■ **TASK REQUIREMENTS**
Down to the last line, restate the records word for word, but not the pictures.

※

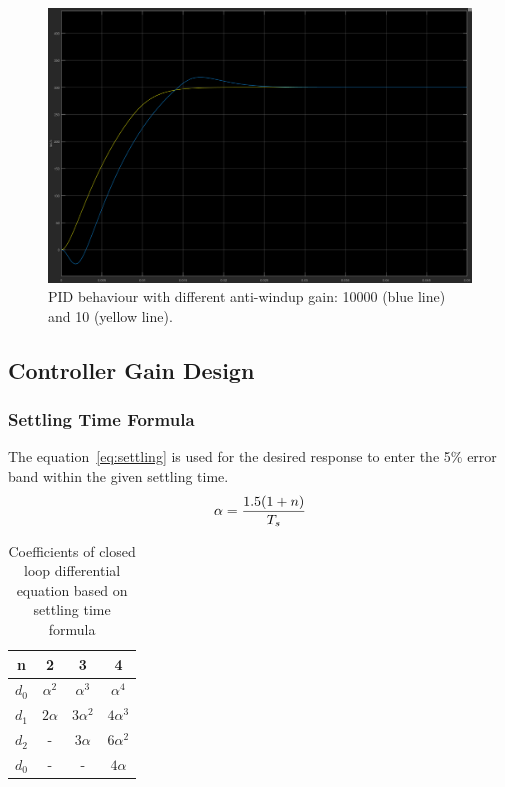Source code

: \begin{figure}[!h]
	\centering
	\includegraphics[width=.75\linewidth]{graphics/pidwindupvaluecomp}
	\caption{PID behaviour with different anti-windup gain: 10000 (blue line) and 10 (yellow line).}
	\label{fig:pidwindupvaluecomp}
\end{figure}

\subsection{Controller Gain Design}

\subsubsection{Settling Time Formula}

The equation~\ref{eq:settling} is used for the desired response to enter the 5$\%$ error band within the given settling time.
\begin{equation}
\centering
\label{eq:settling}
\alpha = \dfrac{1.5(1 + n)}{T_s}
\end{equation}

\begin{table}[!h]
	\caption{ Coefficients of
		closed loop differential
		equation based on settling
		time formula\cite{feedback}}
	\centering
	\begin{tabular}{|c|c|c|c|}
		\hline
		n & 2 & 3 & 4\\
		\hline
		$d_0$ & $\alpha^2$ & $\alpha^3$ & $\alpha^4$\\ 
		$d_1$ & $2\alpha$ & $3\alpha^2$ & $4\alpha^3$\\
		$d_2$ & - & $3\alpha$ & $6\alpha^2$\\
		$d_0$ & - & - & $4\alpha$\\
		\hline	
		
	\end{tabular}
	\label{table:coefsettlingtime}
\end{table}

※

■ **EXERCISE OUTPUT**
Source code

: \begin{figure}[!h]
	\centering
	\includegraphics[width=.75\linewidth]{graphics/pidwindupvaluecomp}
	\caption{PID behaviour with different anti-windup gain: 10000 (blue line) and 10 (yellow line).}
	\label{fig:pidwindupvaluecomp}
\end{figure}

\subsection{Controller Gain Design}

\subsubsection{Settling Time Formula}

The equation~\ref{eq:settling} is used for the desired response to enter the 5$\%$ error band within the given settling time.
\begin{equation}
\centering
\label{eq:settling}
\alpha = \dfrac{1.5(1 + n)}{T_s}
\end{equation}

\begin{table}[!h]
	\caption{ Coefficients of
		closed loop differential
		equation based on settling
		time formula\cite{feedback}}
	\centering
	\begin{tabular}{|c|c|c|c|}
		\hline
		n & 2 & 3 & 4\\
		\hline
		$d_0$ & $\alpha^2$ & $\alpha^3$ & $\alpha^4$\\ 
		$d_1$ & $2\alpha$ & $3\alpha^2$ & $4\alpha^3$\\
		$d_2$ & - & $3\alpha$ & $6\alpha^2$\\
		$d_0$ & - & - & $4\alpha$\\
		\hline	
		
	\end{tabular}
	\label{table:coefsettlingtime}
\end{table}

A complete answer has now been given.